I am planning to start my walstad dirt tank soon and i am pretty lost after much reading. It seems to have a lot of considerations, particularly on substrate. One of my major concern is the soil turning anaerobic or releasing poisonous gas killing all living beings in the tank.

I plan to make use of the remaining substrate i have currently, and add on new substrate, probably eco-complete or similar alternatives. My plan is as follow below. Please advise me whether this set-up will pose any problems, such as it being anaerobic...etc

*Tank Size* : 70 Gallon
*
Remaining Substrate : *
1. ADA Amazonia Aquasoil (Probably 4kg left)
2. River Sand Gravel (Probably 2kg left)

*Planning to get :*
1. Organic Compost / Soil (Will sift it and mineralized by cycling 2 times.)
2. Eco-complete (20 kg)
3. Maybe some larger gravel to hold down eco-complete.

*Layering Plans:* (Starting from bottom to top) - Please advise me which layer you think is the best.

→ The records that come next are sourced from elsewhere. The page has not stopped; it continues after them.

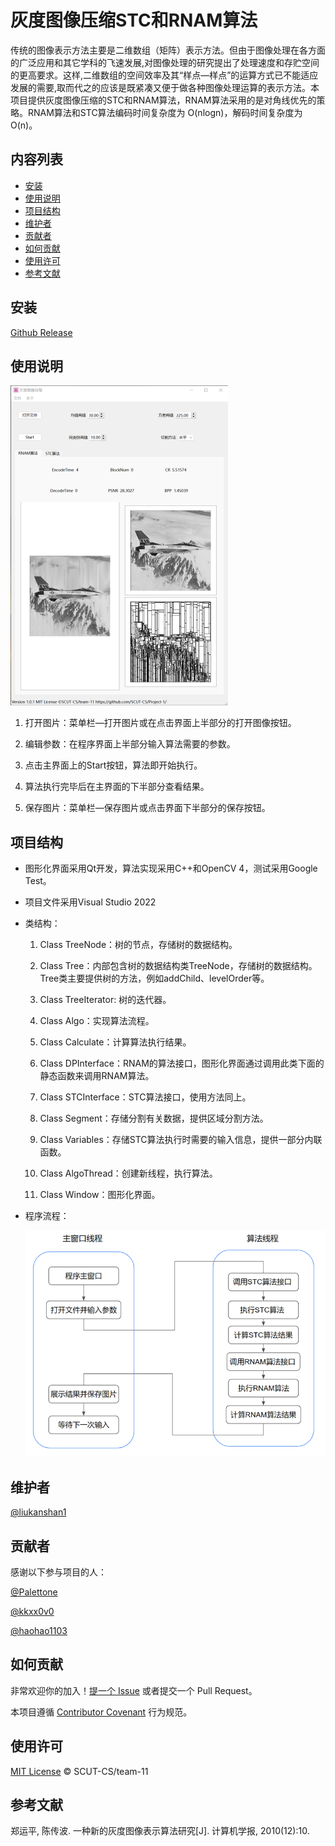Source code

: # 灰度图像压缩STC和RNAM算法

​		传统的图像表示方法主要是二维数组（矩阵）表示方法。但由于图像处理在各方面的广泛应用和其它学科的飞速发展,对图像处理的研究提出了处理速度和存贮空间的更高要求。这样,二维数组的空间效率及其“样点—样点”的运算方式已不能适应发展的需要,取而代之的应该是既紧凑又便于做各种图像处理运算的表示方法。本项目提供灰度图像压缩的STC和RNAM算法，RNAM算法采用的是对角线优先的策略。RNAM算法和STC算法编码时间复杂度为 O(nlogn)，解码时间复杂度为 O(n)。

## 内容列表

- [安装](#安装)
- [使用说明](#使用说明)
- [项目结构](#项目结构)
- [维护者](#维护者)
- [贡献者](#贡献者)
- [如何贡献](#如何贡献)
- [使用许可](#使用许可)
- [参考文献](#参考文献)

## 安装

[Github Release](https://github.com/SCUT-CS/Project-1/releases)

## 使用说明

<img src="https://github.com/SCUT-CS/Project-1/blob/main/Image/%E7%A8%8B%E5%BA%8F%E8%BF%90%E8%A1%8C%E7%A4%BA%E6%84%8F%E5%9B%BE.png?raw=true" alt="程序运行示意图" style="zoom: 50%;" />

1. 打开图片：菜单栏—打开图片或在点击界面上半部分的打开图像按钮。

2. 编辑参数：在程序界面上半部分输入算法需要的参数。

3. 点击主界面上的Start按钮，算法即开始执行。

4. 算法执行完毕后在主界面的下半部分查看结果。

5. 保存图片：菜单栏—保存图片或点击界面下半部分的保存按钮。

## 项目结构

- 图形化界面采用Qt开发，算法实现采用C++和OpenCV 4，测试采用Google Test。

- 项目文件采用Visual Studio 2022

- 类结构：

  1. Class TreeNode：树的节点，存储树的数据结构。

  2. Class Tree：内部包含树的数据结构类TreeNode，存储树的数据结构。Tree类主要提供树的方法，例如addChild、levelOrder等。

  3. Class TreeIterator: 树的迭代器。

  4. Class Algo：实现算法流程。

  5. Class Calculate：计算算法执行结果。

  6. Class DPInterface：RNAM的算法接口，图形化界面通过调用此类下面的静态函数来调用RNAM算法。

  7. Class STCInterface：STC算法接口，使用方法同上。

  8. Class Segment：存储分割有关数据，提供区域分割方法。

  9. Class Variables：存储STC算法执行时需要的输入信息，提供一部分内联函数。
  10. Class AlgoThread：创建新线程，执行算法。
  11. Class Window：图形化界面。

- 程序流程：

  ![程序流程图](https://github.com/SCUT-CS/Project-1/blob/main/Image/%E7%A8%8B%E5%BA%8F%E6%B5%81%E7%A8%8B.png?raw=true)

## 维护者

[@liukanshan1](https://github.com/liukanshan1)

## 贡献者

感谢以下参与项目的人：

[@Palettone](https://github.com/Palettone)

[@kkxx0v0](https://github.com/kkxx0v0)

[@haohao1103](https://github.com/haohao1103)

## 如何贡献

非常欢迎你的加入！[提一个 Issue](https://github.com/SCUT-CS/Project-1/issues) 或者提交一个 Pull Request。

本项目遵循 [Contributor Covenant](http://contributor-covenant.org/version/1/3/0/) 行为规范。


## 使用许可

[MIT License](licence) © SCUT-CS/team-11

## 参考文献

郑运平, 陈传波. 一种新的灰度图像表示算法研究[J]. 计算机学报, 2010(12):10.
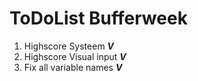 # ToDoList Bufferweek

1. Highscore Systeem **_V_**
1. Highscore Visual input **_V_**
1. Fix all variable names **_V_**
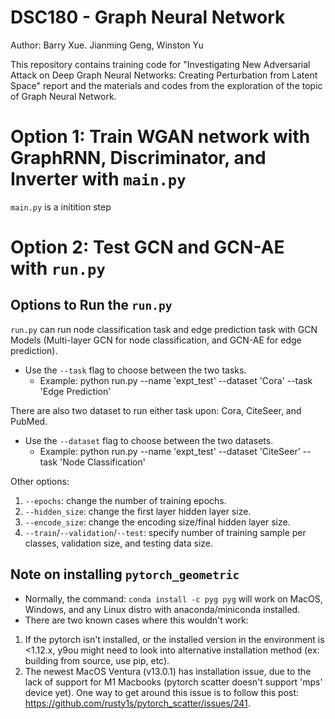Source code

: # DSC180 - Graph Neural Network

Author: Barry Xue. Jianming Geng, Winston Yu

This repository contains training code for "Investigating New Adversarial Attack on Deep Graph Neural Networks: Creating Perturbation from Latent Space" report and the materials and codes from the exploration of the topic of Graph Neural Network.

# Option 1: Train WGAN network with GraphRNN, Discriminator, and Inverter with `main.py`
`main.py` is a initition step 

# Option 2: Test GCN and GCN-AE with `run.py`
## Options to Run the `run.py`
`run.py` can run node classification task and edge prediction task with GCN Models (Multi-layer GCN for node classification, and GCN-AE for edge prediction).
* Use the `--task` flag to choose between the two tasks.
    - Example: python run.py --name 'expt_test' --dataset 'Cora' --task 'Edge Prediction'

There are also two dataset to run either task upon: Cora, CiteSeer, and PubMed.
* Use the `--dataset` flag to choose between the two datasets.
    - Example: python run.py --name 'expt_test' --dataset 'CiteSeer' --task 'Node Classification'

Other options:
1. `--epochs`: change the number of training epochs.
2. `--hidden_size`: change the first layer hidden layer size.
3. `--encode_size`: change the encoding size/final hidden layer size.
4. `--train`/`--validation`/`--test`: specify number of training sample per classes, validation size, and testing data size.

## Note on installing `pytorch_geometric`
* Normally, the command: `conda install -c pyg pyg` will work on MacOS, Windows, and any Linux distro with anaconda/miniconda installed.
* There are two known cases where this wouldn't work:
1. If the pytorch isn't installed, or the installed version in the environment is <1.12.x, y9ou might need to look into alternative installation method (ex: building from source, use pip, etc).
2. The newest MacOS Ventura (v13.0.1) has installation issue, due to the lack of support for M1 Macbooks (pytorch scatter doesn't support 'mps' device yet). One way to get around this issue is to follow this post: https://github.com/rusty1s/pytorch_scatter/issues/241.
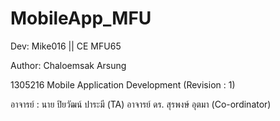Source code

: # MobileApp_MFU
Dev: Mike016 || CE MFU65

Author: Chaloemsak Arsung

1305216 Mobile Application Development (Revision : 1)

อาจารย์ : นาย ปิยวัฒน์ ปาระมี (TA) อาจารย์ ดร. สุรพงษ์ อุตมา (Co-ordinator)
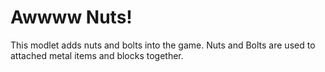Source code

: # Awwww Nuts!
This modlet adds nuts and bolts into the game. Nuts and Bolts are used to attached metal items and blocks together.
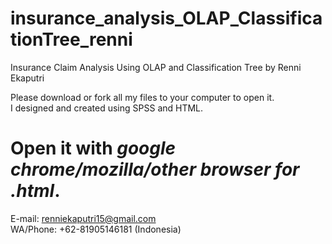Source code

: # insurance_analysis_OLAP_ClassificationTree_renni
Insurance Claim Analysis Using OLAP and Classification Tree by Renni Ekaputri



Please download or fork all my files to your computer to open it.</br>
I designed and created using SPSS and HTML.

# Open it with *google chrome/mozilla/other browser* *for* *.html*.

E-mail: renniekaputri15@gmail.com </br>
WA/Phone: +62-81905146181 (Indonesia)
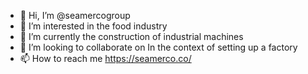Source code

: - 👋 Hi, I’m @seamercogroup
- 👀 I’m interested in the food industry
- 🌱 I’m currently the construction of industrial machines 
- 💞️ I’m looking to collaborate on In the context of setting up a factory
- 📫 How to reach me https://seamerco.co/
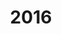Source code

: ---
title: 2016
menu:
  sidebar:
    name: 2016
    identifier: 2016
    parent: publications
    weight: 300
---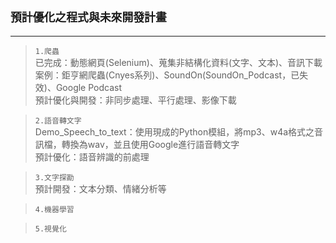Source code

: ## `預計優化之程式與未來開發計畫`

* * *

> `1.爬蟲`  
已完成：動態網頁(Selenium)、蒐集非結構化資料(文字、文本)、音訊下載  
案例：鉅亨網爬蟲(Cnyes系列)、SoundOn(SoundOn_Podcast，已失效)、Google Podcast  
預計優化與開發：非同步處理、平行處理、影像下載

> `2.語音轉文字`  
Demo_Speech_to_text：使用現成的Python模組，將mp3、w4a格式之音訊檔，轉換為wav，並且使用Google進行語音轉文字  
預計優化：語音辨識的前處理

> `3.文字探勘`  
預計開發：文本分類、情緒分析等

> `4.機器學習`

> `5.視覺化`
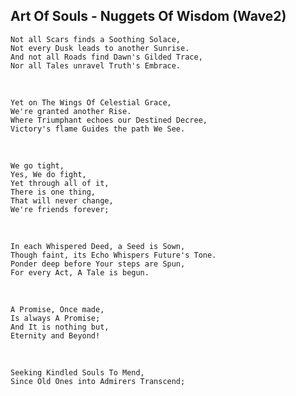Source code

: ## Art Of Souls - Nuggets Of Wisdom (Wave2)

    Not all Scars finds a Soothing Solace,
    Not every Dusk leads to another Sunrise.
    And not all Roads find Dawn's Gilded Trace,
    Nor all Tales unravel Truth's Embrace.
  <br/>
  
    Yet on The Wings Of Celestial Grace,
    We're granted another Rise.
    Where Triumphant echoes our Destined Decree,
    Victory's flame Guides the path We See.
  <br/>

    We go tight, 
    Yes, We do fight, 
    Yet through all of it, 
    There is one thing,
    That will never change, 
    We're friends forever;
  <br/>
  
    In each Whispered Deed, a Seed is Sown,
    Though faint, its Echo Whispers Future's Tone.
    Ponder deep before Your steps are Spun,
    For every Act, A Tale is begun.
  <br/>
  
    A Promise, Once made,
    Is always A Promise;
    And It is nothing but,
    Eternity and Beyond!
  <br/>
  
    Seeking Kindled Souls To Mend,
    Since Old Ones into Admirers Transcend;
  <br/>
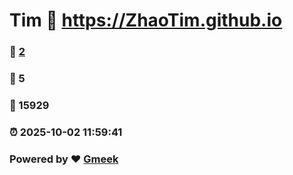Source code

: # Tim :link: https://ZhaoTim.github.io 
### :page_facing_up: [2](https://ZhaoTim.github.io/tag.html) 
### :speech_balloon: 5 
### :hibiscus: 15929 
### :alarm_clock: 2025-10-02 11:59:41 
### Powered by :heart: [Gmeek](https://github.com/Meekdai/Gmeek)
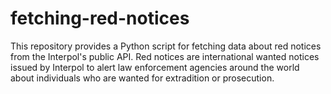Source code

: # fetching-red-notices
This repository provides a Python script for fetching data about red notices from the Interpol's public API. Red notices are international wanted notices issued by Interpol to alert law enforcement agencies around the world about individuals who are wanted for extradition or prosecution.
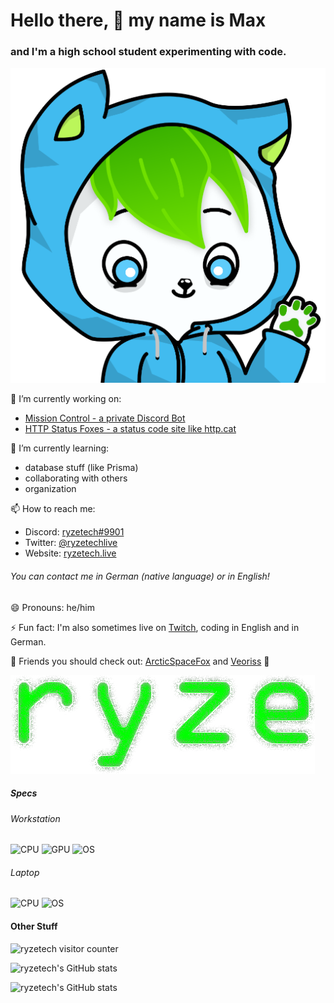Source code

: # Hello there, 👋 my name is Max

### and I'm a high school student experimenting with code.

![my fursona](https://github.com/ryzetech/ryzetech/blob/main/RyzeFoxSmoll.png)

🔭 I’m currently working on:
- [Mission Control - a private Discord Bot](https://github.com/ryzetech/Mission-Control)
- [HTTP Status Foxes - a status code site like http.cat](https://httpfox.ryzetech.live/)

🌱 I’m currently learning:
- database stuff (like Prisma)
- collaborating with others
- organization

📫 How to reach me:
- Discord: [ryzetech#9901](https://profile.ryzetech.live/)
- Twitter: [@ryzetechlive](https://twitter.ryzetech.live/)
- Website: [ryzetech.live](https://ryzetech.live/)
###### You can contact me in German (native language) or in English!

😄 Pronouns: he/him

⚡ Fun fact: I'm also sometimes live on [Twitch](https://twitch.ryzetech.live/), coding in English and in German.

🙌 Friends you should check out: [ArcticSpaceFox](https://github.com/ArcticSpaceFox) and [Veoriss](https://github.com/Veoriss) 💚

![Old ryze logo](https://github.com/ryzetech/ryzetech/blob/main/image.png)

##### Specs
###### Workstation
![CPU](https://img.shields.io/badge/AMD-Ryzen_5_2600-ED1C24?style=for-the-badge&logo=amd&logoColor=white)
![GPU](https://img.shields.io/badge/AMD-Radeon_RX_580-ED1C24?style=for-the-badge&logo=amd&logoColor=white)
![OS](https://img.shields.io/badge/Windows-0078D6?style=for-the-badge&logo=windows&logoColor=white)

###### Laptop
![CPU](https://img.shields.io/badge/Intel-Dual_Core_Potato-0071C5?style=for-the-badge&logo=intel&logoColor=white)
![OS](https://img.shields.io/badge/Ubuntu-E95420?style=for-the-badge&logo=ubuntu&logoColor=white)

#### Other Stuff
![ryzetech visitor counter](https://komarev.com/ghpvc/?username=ryzetech&color=green&style=flat-square&label=Profile+Boops)

![ryzetech's GitHub stats](https://github-readme-stats.vercel.app/api?username=ryzetech&show_icons=true&theme=chartreuse-dark)

![ryzetech's GitHub stats](https://github-readme-stats.vercel.app/api/top-langs/?username=ryzetech&layout=compact&theme=chartreuse-dark)

<!--
**ryzetech/ryzetech** is a ✨ _special_ ✨ repository because its `README.md` (this file) appears on your GitHub profile.

Here are some ideas to get you started:

- 🔭 I’m currently working on ...
- 🌱 I’m currently learning ...
- 👯 I’m looking to collaborate on ...
- 🤔 I’m looking for help with ...
- 💬 Ask me about ...
- 📫 How to reach me: ...
- 😄 Pronouns: ...
- ⚡ Fun fact: ...
-->
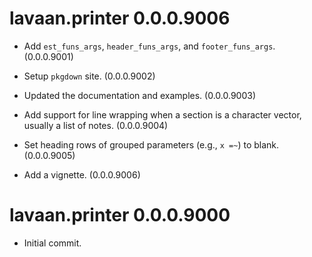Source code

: # lavaan.printer 0.0.0.9006

- Add `est_funs_args`, `header_funs_args`,
  and `footer_funs_args`. (0.0.0.9001)

- Setup `pkgdown` site. (0.0.0.9002)

- Updated the documentation and examples.
  (0.0.0.9003)

- Add support for line wrapping when
  a section is a character vector,
  usually a list of notes. (0.0.0.9004)

- Set heading rows of grouped parameters
  (e.g., `x =~`) to blank. (0.0.0.9005)

- Add a vignette. (0.0.0.9006)

# lavaan.printer 0.0.0.9000

- Initial commit.
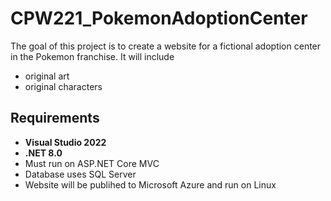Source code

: # CPW221_PokemonAdoptionCenter
The goal of this project is to create a website for a fictional adoption center in the Pokemon franchise. 
It will include
- original art
- original characters

## Requirements
- **Visual Studio 2022**
- **.NET 8.0**
- Must run on ASP.NET Core MVC
- Database uses SQL Server
- Website will be publihed to Microsoft Azure and run on Linux
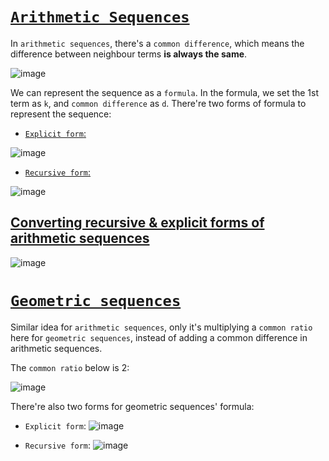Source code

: # [`Arithmetic Sequences`](https://www.khanacademy.org/math/algebra/sequences/constructing-arithmetic-sequences/a/arithmetic-sequences-review)

In `arithmetic sequences`, there's a `common difference`, 
which means the difference between neighbour terms **is always the same**. 

![image](https://user-images.githubusercontent.com/14041622/37459420-f0838440-2882-11e8-97d3-499a09cc6f04.png)

We can represent the sequence as a `formula`.
In the formula, we set the 1st term as `k`, and `common difference` as `d`.
There're two forms of formula to represent the sequence:
- [`Explicit form`: ](https://www.khanacademy.org/math/algebra/sequences/constructing-arithmetic-sequences/a/writing-explicit-formulas-for-arithmetic-sequences)

![image](https://user-images.githubusercontent.com/14041622/37459348-bbcd32b4-2882-11e8-9091-5b7c55edb45a.png)


- [`Recursive form`:](https://www.khanacademy.org/math/algebra/sequences/constructing-arithmetic-sequences/a/writing-recursive-formulas-for-arithmetic-sequences)

![image](https://user-images.githubusercontent.com/14041622/37459357-c1a4ac26-2882-11e8-99e3-52570b174b53.png)


## [Converting recursive & explicit forms of arithmetic sequences](https://www.khanacademy.org/math/algebra/sequences/constructing-arithmetic-sequences/a/converting-recursive-and-explicit-formulas-of-arithmetic-sequences)
![image](https://user-images.githubusercontent.com/14041622/37458699-c65e8afe-2880-11e8-99fe-08deff5adbd7.png)

# [`Geometric sequences`](https://www.khanacademy.org/math/algebra/sequences/constructing-geometric-sequences/a/geometric-sequences-review)

Similar idea for `arithmetic sequences`, only it's multiplying a `common ratio` here for `geometric sequences`, instead of adding a common difference in arithmetic sequences.

The `common ratio` below is 2:

![image](https://user-images.githubusercontent.com/14041622/37500967-2865e6da-2907-11e8-826d-35c7abd45a6e.png)

There're also two forms for geometric sequences' formula:

- `Explicit form`:
![image](https://user-images.githubusercontent.com/14041622/37501010-50f3932c-2907-11e8-82ca-588b95211293.png)

- `Recursive form`: 
![image](https://user-images.githubusercontent.com/14041622/37501012-553886ae-2907-11e8-96c2-43219a5bf5a7.png)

In all my layer plans, the organic compost / soil will be 1.25 inch deep. Total height of all layers after dirt base combined is probably around 2 - 2.5 inch.

_Plan 1_
1st Layer - Organic Compost / Soil
2nd Layer - ADA Amazonia Aquasoil (Will this thing dissolve in the long run and become anaerobic?) 
3rd Layer - eco-complete 
4th Layer - River-sand gravel coupled with more heavier and bigger sized gravel to cap

_Plan 2_
1st Layer - Organic Compost / Soil
2nd Layer - eco-complete 
3rd Layer - Aquasoil
4th Layer - River sand gravel / bigger sized gravel to cap

_Plan 3
_1st Layer - Organic compost / Soil
2nd Layer - Mixture of Amazonia Aquasoil, eco-complete and river sand.


----------



## MiniPike (Aug 25, 2013)

And what do you guys think about adding organic burnt earth to dirt?


----------



## roadmaster (Nov 5, 2009)

I would keep it simple by placing a mixture of the soil,aquasoil,sand,as bottom layer and cap it with gravel or the eco-complete.
Anaerobic condition is not much to worry bout unless your substrate is deeper than four inches.Even then,,The gas released is said to be harmless once it makes contact with oxygen in the tank ,and have heard of no one in many year's who could directly affix death of fishes to this release of gas (Hydrogen sulfide).
Much more chance of anaerobic condition occurring in dirty canister filter's where cleaning's are few and far between and thus leads to low oxygen inside sealed canister which anaerobic bacteria prefer. 
Really anything that sifts,through or across the surface such as cory's,loaches,trumpet snails, prevent the anaerobic condition's from becoming an issue in all but deepest substrates such as Marine tank's that have deep sand bed's.
I fish many small pond's,lakes with sand,mud bottom's that never get sifted,poked,etc yet the fishes thrive here year after year.


----------



## Xiaozhuang (Feb 15, 2012)

Anaerobic conditions really not a concern for healthy growing plant tanks. I use Organic compost/Soil topped off with either ADA or other artificial soil substrates. Seldom use ADA nowadays because of cost.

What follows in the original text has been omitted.